Euro/USD Pattern bearishbut buy bullish

USD Fundamental Outlook: Nonfarm Payrolls Focus, Surprising Data May Boost USD

Summary: The recent weakness in the USD may be short-lived; Citigroup's Economic Surprise Index for the US suggests a tendency for economic data to surprise on the upside, which could boost the USD; this week's heavyweight risk event is focused on Friday's February nonfarm payrolls report.

Over the past week, the USD weakened slightly, with the DXY index falling by 0.7%. More broadly, the S&P 500 index's rise of 1.9% last week was its best weekly performance since January, indicating that sentiment is a key driver of financial markets. This suppressed demand for safe havens. In this optimistic atmosphere, traders may become complacent.

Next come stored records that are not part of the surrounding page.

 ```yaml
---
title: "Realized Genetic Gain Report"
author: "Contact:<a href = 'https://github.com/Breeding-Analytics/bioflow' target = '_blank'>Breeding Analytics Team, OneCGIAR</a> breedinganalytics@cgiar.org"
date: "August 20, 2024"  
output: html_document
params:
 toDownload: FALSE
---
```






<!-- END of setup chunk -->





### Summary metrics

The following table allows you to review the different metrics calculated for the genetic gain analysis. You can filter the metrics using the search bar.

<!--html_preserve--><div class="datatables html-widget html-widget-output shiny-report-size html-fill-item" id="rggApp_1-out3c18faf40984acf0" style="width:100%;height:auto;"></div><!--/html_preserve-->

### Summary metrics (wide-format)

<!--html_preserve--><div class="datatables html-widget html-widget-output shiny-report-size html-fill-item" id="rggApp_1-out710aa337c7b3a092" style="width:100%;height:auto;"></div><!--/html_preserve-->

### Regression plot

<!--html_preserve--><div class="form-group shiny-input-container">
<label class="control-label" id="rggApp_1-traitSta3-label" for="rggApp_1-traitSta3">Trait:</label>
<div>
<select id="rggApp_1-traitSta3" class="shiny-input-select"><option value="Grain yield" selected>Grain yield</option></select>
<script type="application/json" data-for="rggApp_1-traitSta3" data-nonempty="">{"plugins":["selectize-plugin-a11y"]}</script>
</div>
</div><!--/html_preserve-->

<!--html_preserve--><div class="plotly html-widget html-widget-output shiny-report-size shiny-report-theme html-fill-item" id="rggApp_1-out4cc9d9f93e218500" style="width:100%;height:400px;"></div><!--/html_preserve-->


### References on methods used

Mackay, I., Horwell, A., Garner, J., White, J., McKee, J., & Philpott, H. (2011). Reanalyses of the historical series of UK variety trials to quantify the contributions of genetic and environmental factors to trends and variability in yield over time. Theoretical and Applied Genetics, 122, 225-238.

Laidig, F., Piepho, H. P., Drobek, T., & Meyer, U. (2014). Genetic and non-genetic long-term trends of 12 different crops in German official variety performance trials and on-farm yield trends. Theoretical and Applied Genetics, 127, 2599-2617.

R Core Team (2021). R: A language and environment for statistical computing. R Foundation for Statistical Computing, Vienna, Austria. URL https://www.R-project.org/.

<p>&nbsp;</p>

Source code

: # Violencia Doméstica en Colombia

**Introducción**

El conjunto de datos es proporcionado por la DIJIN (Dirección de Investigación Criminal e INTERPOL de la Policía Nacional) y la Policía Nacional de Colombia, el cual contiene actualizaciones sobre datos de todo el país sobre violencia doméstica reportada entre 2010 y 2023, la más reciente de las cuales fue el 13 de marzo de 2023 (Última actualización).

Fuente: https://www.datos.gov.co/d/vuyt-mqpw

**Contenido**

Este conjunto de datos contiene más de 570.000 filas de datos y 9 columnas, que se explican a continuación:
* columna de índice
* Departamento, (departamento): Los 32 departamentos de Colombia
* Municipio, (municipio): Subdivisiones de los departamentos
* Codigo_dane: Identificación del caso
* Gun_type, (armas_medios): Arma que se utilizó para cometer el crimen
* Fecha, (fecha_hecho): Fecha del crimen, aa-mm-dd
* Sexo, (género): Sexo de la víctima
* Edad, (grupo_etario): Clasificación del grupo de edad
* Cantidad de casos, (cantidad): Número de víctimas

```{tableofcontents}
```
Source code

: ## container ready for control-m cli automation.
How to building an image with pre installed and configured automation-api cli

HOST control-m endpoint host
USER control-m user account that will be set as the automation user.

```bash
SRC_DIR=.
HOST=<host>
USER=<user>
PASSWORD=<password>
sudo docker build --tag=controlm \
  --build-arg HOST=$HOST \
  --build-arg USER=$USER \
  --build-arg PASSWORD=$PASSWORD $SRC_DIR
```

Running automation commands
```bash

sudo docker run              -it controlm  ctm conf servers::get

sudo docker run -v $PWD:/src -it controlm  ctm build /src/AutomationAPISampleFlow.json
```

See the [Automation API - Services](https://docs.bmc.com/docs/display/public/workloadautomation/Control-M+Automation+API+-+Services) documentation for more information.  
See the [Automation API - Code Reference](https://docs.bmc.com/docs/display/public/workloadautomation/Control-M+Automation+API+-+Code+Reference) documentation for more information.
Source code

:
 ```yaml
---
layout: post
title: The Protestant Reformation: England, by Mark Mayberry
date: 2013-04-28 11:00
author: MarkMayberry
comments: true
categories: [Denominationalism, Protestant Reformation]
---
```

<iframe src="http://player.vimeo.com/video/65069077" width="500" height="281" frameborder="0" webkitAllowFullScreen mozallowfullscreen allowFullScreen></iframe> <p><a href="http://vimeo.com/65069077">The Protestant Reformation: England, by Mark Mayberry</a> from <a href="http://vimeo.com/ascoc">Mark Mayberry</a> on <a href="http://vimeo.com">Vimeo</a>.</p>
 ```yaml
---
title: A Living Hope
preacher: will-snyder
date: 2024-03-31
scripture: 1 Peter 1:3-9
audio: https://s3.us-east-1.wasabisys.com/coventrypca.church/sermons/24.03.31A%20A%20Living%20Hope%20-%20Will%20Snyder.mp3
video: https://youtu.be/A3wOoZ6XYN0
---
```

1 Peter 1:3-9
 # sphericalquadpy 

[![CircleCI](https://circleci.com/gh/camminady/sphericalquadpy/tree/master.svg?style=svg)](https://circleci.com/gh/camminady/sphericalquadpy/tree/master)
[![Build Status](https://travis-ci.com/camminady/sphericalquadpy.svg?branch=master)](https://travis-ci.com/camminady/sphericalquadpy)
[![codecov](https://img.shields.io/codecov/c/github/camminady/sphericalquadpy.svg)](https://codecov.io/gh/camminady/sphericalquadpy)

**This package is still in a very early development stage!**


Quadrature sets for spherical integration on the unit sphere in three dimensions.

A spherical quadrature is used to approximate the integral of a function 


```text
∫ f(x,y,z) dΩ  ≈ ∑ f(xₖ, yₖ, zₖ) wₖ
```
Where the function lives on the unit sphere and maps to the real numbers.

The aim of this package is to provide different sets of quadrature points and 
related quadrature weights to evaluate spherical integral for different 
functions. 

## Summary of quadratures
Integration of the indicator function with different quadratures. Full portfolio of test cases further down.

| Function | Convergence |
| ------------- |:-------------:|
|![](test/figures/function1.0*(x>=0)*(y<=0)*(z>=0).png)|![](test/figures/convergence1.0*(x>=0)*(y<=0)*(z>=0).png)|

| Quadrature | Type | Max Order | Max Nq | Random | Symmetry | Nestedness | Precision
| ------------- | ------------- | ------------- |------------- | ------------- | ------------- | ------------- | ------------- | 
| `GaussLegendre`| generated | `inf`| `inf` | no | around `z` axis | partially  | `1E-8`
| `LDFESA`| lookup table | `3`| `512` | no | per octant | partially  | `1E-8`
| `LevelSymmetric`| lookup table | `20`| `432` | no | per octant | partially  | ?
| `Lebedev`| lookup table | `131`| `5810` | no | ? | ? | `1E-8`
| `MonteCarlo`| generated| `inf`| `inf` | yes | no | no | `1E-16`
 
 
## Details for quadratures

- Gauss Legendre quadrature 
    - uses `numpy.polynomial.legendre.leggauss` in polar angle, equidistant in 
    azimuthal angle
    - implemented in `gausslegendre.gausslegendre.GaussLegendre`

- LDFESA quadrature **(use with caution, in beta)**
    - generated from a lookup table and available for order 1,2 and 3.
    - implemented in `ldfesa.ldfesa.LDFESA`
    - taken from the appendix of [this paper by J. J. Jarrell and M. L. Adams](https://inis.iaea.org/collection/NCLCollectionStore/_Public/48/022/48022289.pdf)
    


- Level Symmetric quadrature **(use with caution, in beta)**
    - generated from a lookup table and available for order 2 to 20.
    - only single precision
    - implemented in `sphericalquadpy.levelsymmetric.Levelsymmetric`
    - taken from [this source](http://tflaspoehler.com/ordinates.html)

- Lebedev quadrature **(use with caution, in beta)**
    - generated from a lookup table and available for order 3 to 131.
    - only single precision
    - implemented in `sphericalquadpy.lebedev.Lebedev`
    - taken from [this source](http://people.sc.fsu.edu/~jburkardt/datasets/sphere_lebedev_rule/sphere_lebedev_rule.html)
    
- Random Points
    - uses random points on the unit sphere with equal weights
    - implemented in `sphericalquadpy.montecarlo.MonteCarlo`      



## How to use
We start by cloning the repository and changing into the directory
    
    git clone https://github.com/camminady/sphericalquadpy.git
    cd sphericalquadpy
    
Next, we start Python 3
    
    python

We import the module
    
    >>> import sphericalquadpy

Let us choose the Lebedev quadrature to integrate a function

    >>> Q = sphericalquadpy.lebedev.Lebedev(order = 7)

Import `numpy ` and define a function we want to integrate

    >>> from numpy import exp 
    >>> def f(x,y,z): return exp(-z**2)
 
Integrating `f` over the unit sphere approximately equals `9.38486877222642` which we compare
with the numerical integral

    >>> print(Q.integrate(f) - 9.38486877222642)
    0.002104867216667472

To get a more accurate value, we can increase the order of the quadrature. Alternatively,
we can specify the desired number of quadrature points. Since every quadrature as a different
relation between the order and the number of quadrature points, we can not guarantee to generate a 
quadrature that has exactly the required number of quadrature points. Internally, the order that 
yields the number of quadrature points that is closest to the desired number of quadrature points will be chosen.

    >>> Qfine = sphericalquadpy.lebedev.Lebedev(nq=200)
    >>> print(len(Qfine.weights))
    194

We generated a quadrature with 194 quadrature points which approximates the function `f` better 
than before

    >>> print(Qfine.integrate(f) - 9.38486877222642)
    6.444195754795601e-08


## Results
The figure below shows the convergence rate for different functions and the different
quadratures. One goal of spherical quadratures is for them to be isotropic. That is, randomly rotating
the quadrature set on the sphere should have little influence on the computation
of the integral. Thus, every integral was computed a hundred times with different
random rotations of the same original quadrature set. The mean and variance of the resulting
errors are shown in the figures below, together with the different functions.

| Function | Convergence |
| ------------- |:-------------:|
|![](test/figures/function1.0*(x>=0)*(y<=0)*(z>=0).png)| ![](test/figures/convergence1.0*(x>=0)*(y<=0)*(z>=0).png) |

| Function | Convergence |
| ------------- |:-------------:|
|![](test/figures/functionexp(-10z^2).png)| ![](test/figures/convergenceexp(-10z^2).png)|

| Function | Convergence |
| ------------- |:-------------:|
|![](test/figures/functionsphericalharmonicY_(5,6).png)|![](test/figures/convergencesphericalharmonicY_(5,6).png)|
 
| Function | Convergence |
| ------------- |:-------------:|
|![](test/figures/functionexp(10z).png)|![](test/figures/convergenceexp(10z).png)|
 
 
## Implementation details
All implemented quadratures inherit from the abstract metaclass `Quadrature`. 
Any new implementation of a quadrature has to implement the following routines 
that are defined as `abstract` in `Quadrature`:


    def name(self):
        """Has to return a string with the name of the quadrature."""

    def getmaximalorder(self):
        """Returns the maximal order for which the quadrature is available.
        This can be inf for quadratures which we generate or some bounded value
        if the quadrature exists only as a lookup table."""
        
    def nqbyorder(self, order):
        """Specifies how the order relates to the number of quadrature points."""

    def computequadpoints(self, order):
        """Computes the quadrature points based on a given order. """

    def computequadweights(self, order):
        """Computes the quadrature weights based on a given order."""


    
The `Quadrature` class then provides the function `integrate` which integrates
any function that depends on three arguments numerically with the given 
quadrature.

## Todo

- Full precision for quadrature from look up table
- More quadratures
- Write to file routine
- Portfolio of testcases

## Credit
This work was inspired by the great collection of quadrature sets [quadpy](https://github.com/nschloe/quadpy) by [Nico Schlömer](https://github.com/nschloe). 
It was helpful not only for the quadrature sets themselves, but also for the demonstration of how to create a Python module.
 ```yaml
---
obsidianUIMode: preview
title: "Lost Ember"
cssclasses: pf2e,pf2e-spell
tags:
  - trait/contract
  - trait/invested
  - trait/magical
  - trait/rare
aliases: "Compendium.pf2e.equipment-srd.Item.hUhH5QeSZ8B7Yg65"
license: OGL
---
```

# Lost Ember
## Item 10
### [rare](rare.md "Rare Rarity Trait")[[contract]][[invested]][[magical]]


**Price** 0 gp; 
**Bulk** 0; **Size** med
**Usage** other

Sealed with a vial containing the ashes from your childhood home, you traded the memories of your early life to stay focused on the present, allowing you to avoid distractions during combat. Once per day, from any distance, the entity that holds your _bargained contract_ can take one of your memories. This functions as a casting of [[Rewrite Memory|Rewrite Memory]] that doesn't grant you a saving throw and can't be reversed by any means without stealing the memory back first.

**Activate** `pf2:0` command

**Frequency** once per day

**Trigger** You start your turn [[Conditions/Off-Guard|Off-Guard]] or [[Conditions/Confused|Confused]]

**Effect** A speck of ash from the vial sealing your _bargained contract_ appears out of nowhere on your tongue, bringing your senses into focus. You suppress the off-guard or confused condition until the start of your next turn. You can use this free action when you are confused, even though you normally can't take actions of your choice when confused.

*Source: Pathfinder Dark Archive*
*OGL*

Investors seem to be concerned about comments from Atlanta Fed President Raphael Bostic. He said that the central bank may pause rate hikes this summer. Meanwhile, Richmond Fed President Thomas Barkin noted that there is "no reason" to pause rate hikes "at this point." Given these comments, the market seems to be more dovish, which is not surprising.

Recent CPI and Fed-favored PCE price index data suggest that inflation is slowing down. Last week's ISM wage price index unexpectedly rose, further confirming this. In other words, the cooling of inflation is slowing down. This is not what the Fed wants to see, especially with the labor market still tight.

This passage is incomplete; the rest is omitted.